= Problem description =
Please copy every record below exactly and leave out the pictures.

= Material to process =
--

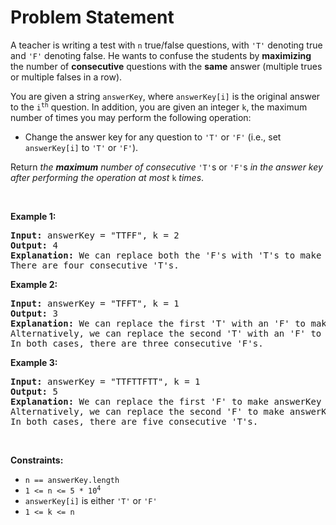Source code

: # Problem Statement

<p>A teacher is writing a test with <code>n</code> true/false questions, with <code>&#39;T&#39;</code> denoting true and <code>&#39;F&#39;</code> denoting false. He wants to confuse the students by <strong>maximizing</strong> the number of <strong>consecutive</strong> questions with the <strong>same</strong> answer (multiple trues or multiple falses in a row).</p>

<p>You are given a string <code>answerKey</code>, where <code>answerKey[i]</code> is the original answer to the <code>i<sup>th</sup></code> question. In addition, you are given an integer <code>k</code>, the maximum number of times you may perform the following operation:</p>

<ul>
	<li>Change the answer key for any question to <code>&#39;T&#39;</code> or <code>&#39;F&#39;</code> (i.e., set <code>answerKey[i]</code> to <code>&#39;T&#39;</code> or <code>&#39;F&#39;</code>).</li>
</ul>

<p>Return <em>the <strong>maximum</strong> number of consecutive</em> <code>&#39;T&#39;</code>s or <code>&#39;F&#39;</code>s <em>in the answer key after performing the operation at most</em> <code>k</code> <em>times</em>.</p>

<p>&nbsp;</p>
<p><strong>Example 1:</strong></p>

<pre>
<strong>Input:</strong> answerKey = &quot;TTFF&quot;, k = 2
<strong>Output:</strong> 4
<strong>Explanation:</strong> We can replace both the &#39;F&#39;s with &#39;T&#39;s to make answerKey = &quot;<u>TTTT</u>&quot;.
There are four consecutive &#39;T&#39;s.
</pre>

<p><strong>Example 2:</strong></p>

<pre>
<strong>Input:</strong> answerKey = &quot;TFFT&quot;, k = 1
<strong>Output:</strong> 3
<strong>Explanation:</strong> We can replace the first &#39;T&#39; with an &#39;F&#39; to make answerKey = &quot;<u>FFF</u>T&quot;.
Alternatively, we can replace the second &#39;T&#39; with an &#39;F&#39; to make answerKey = &quot;T<u>FFF</u>&quot;.
In both cases, there are three consecutive &#39;F&#39;s.
</pre>

<p><strong>Example 3:</strong></p>

<pre>
<strong>Input:</strong> answerKey = &quot;TTFTTFTT&quot;, k = 1
<strong>Output:</strong> 5
<strong>Explanation:</strong> We can replace the first &#39;F&#39; to make answerKey = &quot;<u>TTTTT</u>FTT&quot;
Alternatively, we can replace the second &#39;F&#39; to make answerKey = &quot;TTF<u>TTTTT</u>&quot;. 
In both cases, there are five consecutive &#39;T&#39;s.
</pre>

<p>&nbsp;</p>
<p><strong>Constraints:</strong></p>

<ul>
	<li><code>n == answerKey.length</code></li>
	<li><code>1 &lt;= n &lt;= 5 * 10<sup>4</sup></code></li>
	<li><code>answerKey[i]</code> is either <code>&#39;T&#39;</code> or <code>&#39;F&#39;</code></li>
	<li><code>1 &lt;= k &lt;= n</code></li>
</ul>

--

= Task result =
Source code

: # Problem Statement

<p>A teacher is writing a test with <code>n</code> true/false questions, with <code>&#39;T&#39;</code> denoting true and <code>&#39;F&#39;</code> denoting false. He wants to confuse the students by <strong>maximizing</strong> the number of <strong>consecutive</strong> questions with the <strong>same</strong> answer (multiple trues or multiple falses in a row).</p>

<p>You are given a string <code>answerKey</code>, where <code>answerKey[i]</code> is the original answer to the <code>i<sup>th</sup></code> question. In addition, you are given an integer <code>k</code>, the maximum number of times you may perform the following operation:</p>

<ul>
	<li>Change the answer key for any question to <code>&#39;T&#39;</code> or <code>&#39;F&#39;</code> (i.e., set <code>answerKey[i]</code> to <code>&#39;T&#39;</code> or <code>&#39;F&#39;</code>).</li>
</ul>

<p>Return <em>the <strong>maximum</strong> number of consecutive</em> <code>&#39;T&#39;</code>s or <code>&#39;F&#39;</code>s <em>in the answer key after performing the operation at most</em> <code>k</code> <em>times</em>.</p>

<p>&nbsp;</p>
<p><strong>Example 1:</strong></p>

<pre>
<strong>Input:</strong> answerKey = &quot;TTFF&quot;, k = 2
<strong>Output:</strong> 4
<strong>Explanation:</strong> We can replace both the &#39;F&#39;s with &#39;T&#39;s to make answerKey = &quot;<u>TTTT</u>&quot;.
There are four consecutive &#39;T&#39;s.
</pre>

<p><strong>Example 2:</strong></p>

<pre>
<strong>Input:</strong> answerKey = &quot;TFFT&quot;, k = 1
<strong>Output:</strong> 3
<strong>Explanation:</strong> We can replace the first &#39;T&#39; with an &#39;F&#39; to make answerKey = &quot;<u>FFF</u>T&quot;.
Alternatively, we can replace the second &#39;T&#39; with an &#39;F&#39; to make answerKey = &quot;T<u>FFF</u>&quot;.
In both cases, there are three consecutive &#39;F&#39;s.
</pre>

<p><strong>Example 3:</strong></p>

<pre>
<strong>Input:</strong> answerKey = &quot;TTFTTFTT&quot;, k = 1
<strong>Output:</strong> 5
<strong>Explanation:</strong> We can replace the first &#39;F&#39; to make answerKey = &quot;<u>TTTTT</u>FTT&quot;
Alternatively, we can replace the second &#39;F&#39; to make answerKey = &quot;TTF<u>TTTTT</u>&quot;. 
In both cases, there are five consecutive &#39;T&#39;s.
</pre>

<p>&nbsp;</p>
<p><strong>Constraints:</strong></p>

<ul>
	<li><code>n == answerKey.length</code></li>
	<li><code>1 &lt;= n &lt;= 5 * 10<sup>4</sup></code></li>
	<li><code>answerKey[i]</code> is either <code>&#39;T&#39;</code> or <code>&#39;F&#39;</code></li>
	<li><code>1 &lt;= k &lt;= n</code></li>
</ul>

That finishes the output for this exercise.